* _Problem statement_
For this exercise, copy out each line of the material below that includes "proof".

* _Excerpted data_
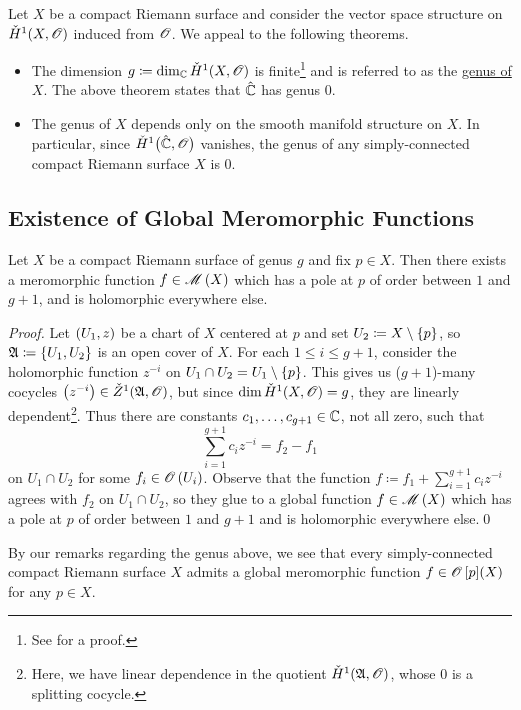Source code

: \documentclass[../Moduli_Spaces_of_Riemann_Surfaces.tex]{subfiles}
\begin{document}
    \begin{remark}
        Let $X$ be a compact Riemann surface and consider the vector space structure on $\check{H}^1\!\left(X,\mathscr{O}\right)$ induced from $\mathscr{O}$. We appeal to the following theorems.
        \begin{itemize}
            \item The dimension $g\coloneqq\dim_{\mathbb{C}}\check{H}^1\!\left(X,\mathscr{O}\right)$ is finite\footnote{See \cite[][Section 14]{forster} for a proof.} and is referred to as the \ul{genus of $X$}. The above theorem states that $\hat{\mathbb{C}}$ has genus $0$.
                \vspace{-0.05in}
            \item The genus of $X$ depends only on the smooth manifold structure on $X$. In particular, since $\check{H}^1\big(\hat{\mathbb{C}},\mathscr{O}\big)$ vanishes, the genus of any simply-connected compact Riemann surface $X$ is $0$.\exqed
        \end{itemize}
    \end{remark}
    \subsection{Existence of Global Meromorphic Functions}
    \begin{theorem}\label{CC:thm:global_meromorphic_functions}
        Let $X$ be a compact Riemann surface of genus $g$ and fix $p\in X$. Then there exists a meromorphic function $f\in\mathscr{M}\left(X\right)$ which has a pole at $p$ of order between $1$ and $g+1$, and is holomorphic everywhere else.
    \end{theorem}
    \begin{proof}
        Let $\left(U_1,z\right)$ be a chart of $X$ centered at $p$ and set $U_2\coloneqq X\setminus\left\{p\right\}$, so $\mathfrak{A}\coloneqq\left\{U_1,U_2\right\}$ is an open cover of $X$. For each $1\leq i\leq g+1$, consider the holomorphic function $z^{-i}$ on $U_1\cap U_2=U_1\setminus\left\{p\right\}$. This gives us ($g+1$)-many cocycles $\left(z^{-i}\right)\in\check{Z}^1\!\left(\mathfrak{A},\mathscr{O}\right)$, but since $\dim\check{H}^1\!\left(X,\mathscr{O}\right)=g$, they are linearly dependent\footnote{Here, we have linear dependence in the quotient $\check{H}^1\!\left(\mathfrak{A},\mathscr{O}\right)$, whose $0$ is a splitting cocycle.}. Thus there are constants $c_1,\dots,c_{g+1}\in\mathbb{C}$, not all zero, such that
        \begin{equation*}
            \sum_{i=1}^{g+1}c_iz^{-i}=f_2-f_1
        \end{equation*}
        on $U_1\cap U_2$ for some $f_i\in\mathscr{O}\left(U_i\right)$. Observe that the function $f\coloneqq f_1+\sum_{i=1}^{g+1}c_iz^{-i}$ agrees with $f_2$ on $U_1\cap U_2$, so they glue to a global function $f\in\mathscr{M}\left(X\right)$ which has a pole at $p$ of order between $1$ and $g+1$ and is holomorphic everywhere else.\qed
    \end{proof}
    \begin{remark}
        By our remarks regarding the genus above, we see that every simply-connected compact Riemann surface $X$ admits a global meromorphic function $f\in\mathscr{O}\left[p\right]\!\left(X\right)$ for any $p\in X$.\exqed
    \end{remark}
\end{document}
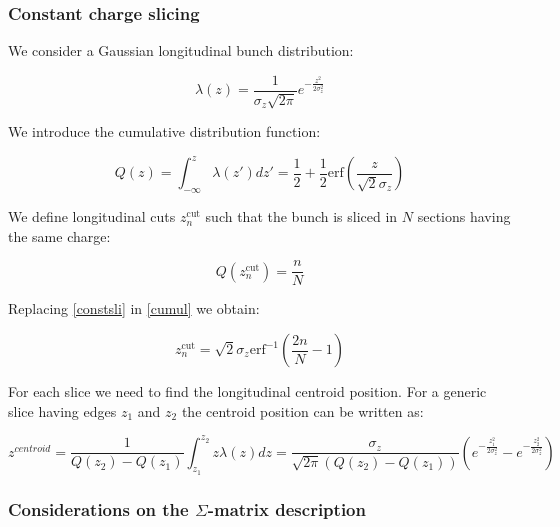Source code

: 
\subsubsection{Constant charge slicing}
\label{app:slicing}
We consider a Gaussian longitudinal bunch distribution:

\begin{equation}
\lambda(z) = \frac{1}{\sigma_z \sqrt{2\pi}}e^{-\frac{z^2}{2\sigma_z^2}} 
\end{equation}

We introduce the cumulative distribution function:

\begin{equation}
Q(z) = \int_{-\infty}^{z} \lambda(z')dz' = \frac{1}{2}+\frac{1}{2}\mathrm{erf}\left(\frac{z}{\sqrt{2}\sigma_z}\right)
\label{cumul}
\end{equation}

We define longitudinal cuts $z^{\mathrm{cut}}_n$ such that the bunch is sliced in $N$ sections having the same charge:

\begin{equation}
Q(z^{\mathrm{cut}}_n) = \frac{n}{N}
\label{constsli}
\end{equation}

Replacing \ref{constsli} in \ref{cumul} we obtain:

\begin{equation}
z^{\mathrm{cut}}_n = \sqrt{2} \sigma_z \mathrm{erf}^{-1}\left( \frac{2n}{N}-1\right)
\end{equation}

For each slice we need to find the longitudinal centroid position. For a generic slice having edges $z_1$ and $z_2$ the centroid position can be written as:

\begin{equation}
z^{centroid}= \frac{1}{Q(z_2) - Q(z_1)}\int_{z_1}^{z_2} z \lambda(z)dz = \frac{\sigma_z}{\sqrt{2\pi}\left(Q(z_2) - Q(z_1)\right)}\left(e^{-\frac{z_1^2}{2\sigma_z^2}}-e^{-\frac{z_2^2}{2\sigma_z^2}}\right)
\end{equation}

\subsubsection{Considerations on the $\Sigma$-matrix description}
\label{app:sigma}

* _Task solution_
            \item The dimension $g\coloneqq\dim_{\mathbb{C}}\check{H}^1\!\left(X,\mathscr{O}\right)$ is finite\footnote{See \cite[][Section 14]{forster} for a proof.} and is referred to as the \ul{genus of $X$}. The above theorem states that $\hat{\mathbb{C}}$ has genus $0$.
    \begin{proof}
    \end{proof}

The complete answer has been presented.